Ducarel's index (LR/F/59) states: 'April 2d 1760 I purchased these papers of the Revd. Mr John Entick of Stepney who, in 1743, bought them at Osborne's sale of the late Earl of Oxford's printed books - soon after which they were bound in the manner in which they now appear & were deposited in the Manuscript Library at Lambeth, by order of his Grace Archbishop Secker.' Ducarel's personal copy of the same index (MS. 4264) has an additional note on John Entick: 'Editor of many good books, this Mr. Entick was born of English parents at Lisbon, educated a papist, became a priest there, afterwards conformed to the Church of England, was Curate of St. Ethelburga, Bishopsgate Street, and removed for some irregularities by Bp. Gibson'.

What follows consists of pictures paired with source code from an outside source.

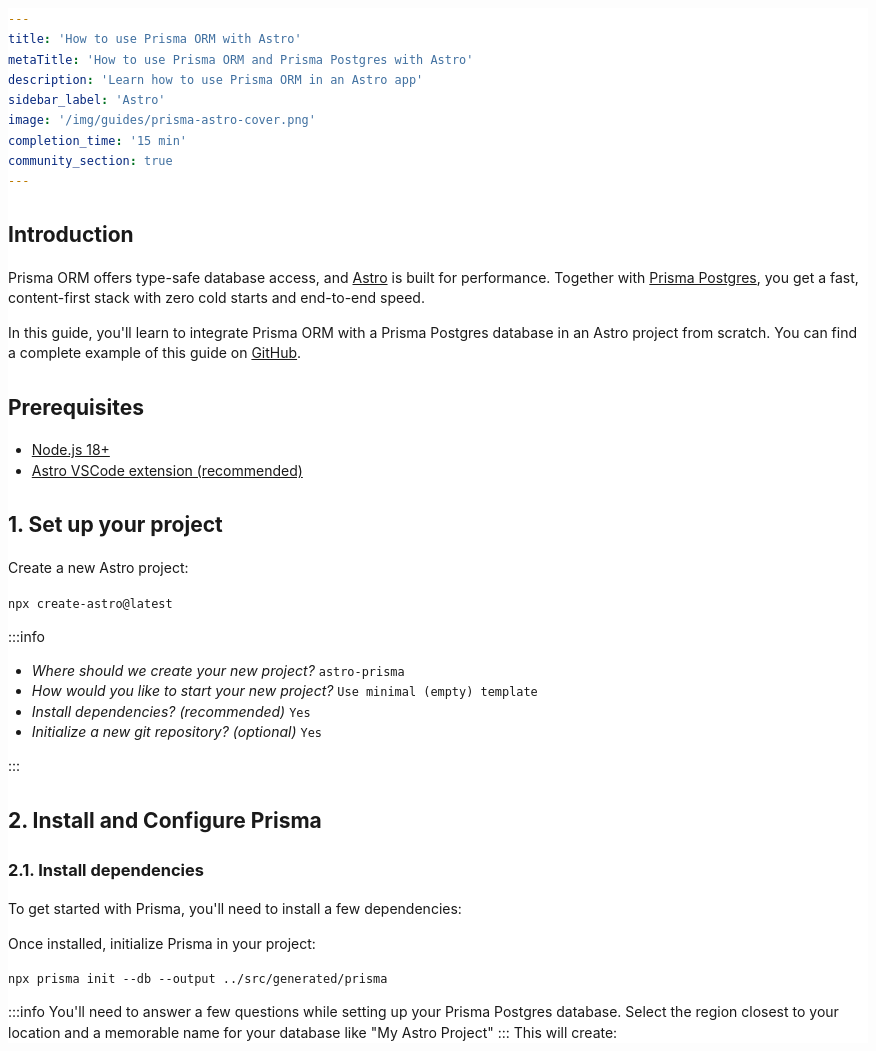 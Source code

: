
 ```yaml
---
title: 'How to use Prisma ORM with Astro'
metaTitle: 'How to use Prisma ORM and Prisma Postgres with Astro'
description: 'Learn how to use Prisma ORM in an Astro app'
sidebar_label: 'Astro'
image: '/img/guides/prisma-astro-cover.png'
completion_time: '15 min'
community_section: true
---
```


## Introduction

Prisma ORM offers type-safe database access, and [Astro](https://astro.build/) is built for performance. Together with [Prisma Postgres](https://www.prisma.io/postgres), you get a fast, content-first stack with zero cold starts and end-to-end speed.

In this guide, you'll learn to integrate Prisma ORM with a Prisma Postgres database in an Astro project from scratch. You can find a complete example of this guide on [GitHub](https://github.com/prisma/prisma-examples/tree/latest/orm/astro).

## Prerequisites
- [Node.js 18+](https://nodejs.org)
- [Astro VSCode extension (recommended)](https://marketplace.visualstudio.com/items?itemName=astro-build.astro-vscode)

## 1. Set up your project

Create a new Astro project:

```terminal
npx create-astro@latest
```
:::info

- *Where should we create your new project?* `astro-prisma`
- *How would you like to start your new project?* `Use minimal (empty) template `
- *Install dependencies? (recommended)* `Yes`
- *Initialize a new git repository? (optional)* `Yes`

:::

## 2. Install and Configure Prisma

### 2.1. Install dependencies

To get started with Prisma, you'll need to install a few dependencies:

Once installed, initialize Prisma in your project:

```terminal
npx prisma init --db --output ../src/generated/prisma
```
:::info
You'll need to answer a few questions while setting up your Prisma Postgres database. Select the region closest to your location and a memorable name for your database like "My Astro Project"
:::
This will create:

Ducarel also recorded a payment to Entick of one guinea for these papers, with the date 1 April 1760 (MS 2214, f. 19r).

Related Material

As well as indexing the Notitia Parochialis, Andrew Coltee Ducarel had copies made of the original returns in 1766, as he states in his own copy of his index (MS. 4264). These copies appear to have been subsequently dispersed. E. Clive Rouse, 'Notitia Parochialis' (see Publication Note field) describes Ducarel's copies of returns for 43 benefices in Buckinghamshire. He also states that the Bodleian Library holds copies of the returns for Cambridge and Essex, and Birmingham Reference Library those for Warwickshire.

In 1937 Southport Public Libraries purchased copies of returns for 13 Lancashire parishes (plus two strays for other counties), each numbered according to the series of the original Notitia Parochialis at Lambeth (letter from the Southport Librarian on file at Lambeth).

Bibliography

A. R. Bax, 'On the state of certain parish churches in Surrey in 1705, from MSS. in Lambeth Palace Library', in 'Surrey Archaeological Collections', vol 12, 1895, pp. 163-171. R. W. Dunning, 'Some Somerset parishes in 1705', in 'Somerset Archaeology and Natural History: the Proceedings of the Somersetshire Archaeological and Natural History Society', vol 112, 1968, pp. 71-92. E. Clive Rouse, 'The Notitia Parochialis', in Buckinghamshire Archaeological Society, 'Records of Buckinghamshire', vol 17, 1973, pp. 403-405. Peter Tomalin, 'The state of some Rutland churches in 1705: the Rutland returns in the Notitia Parochialis', in 'Rutland Record. Journal of the Rutland Local History and Record Society', vol 23, 2003, pp. 119-127.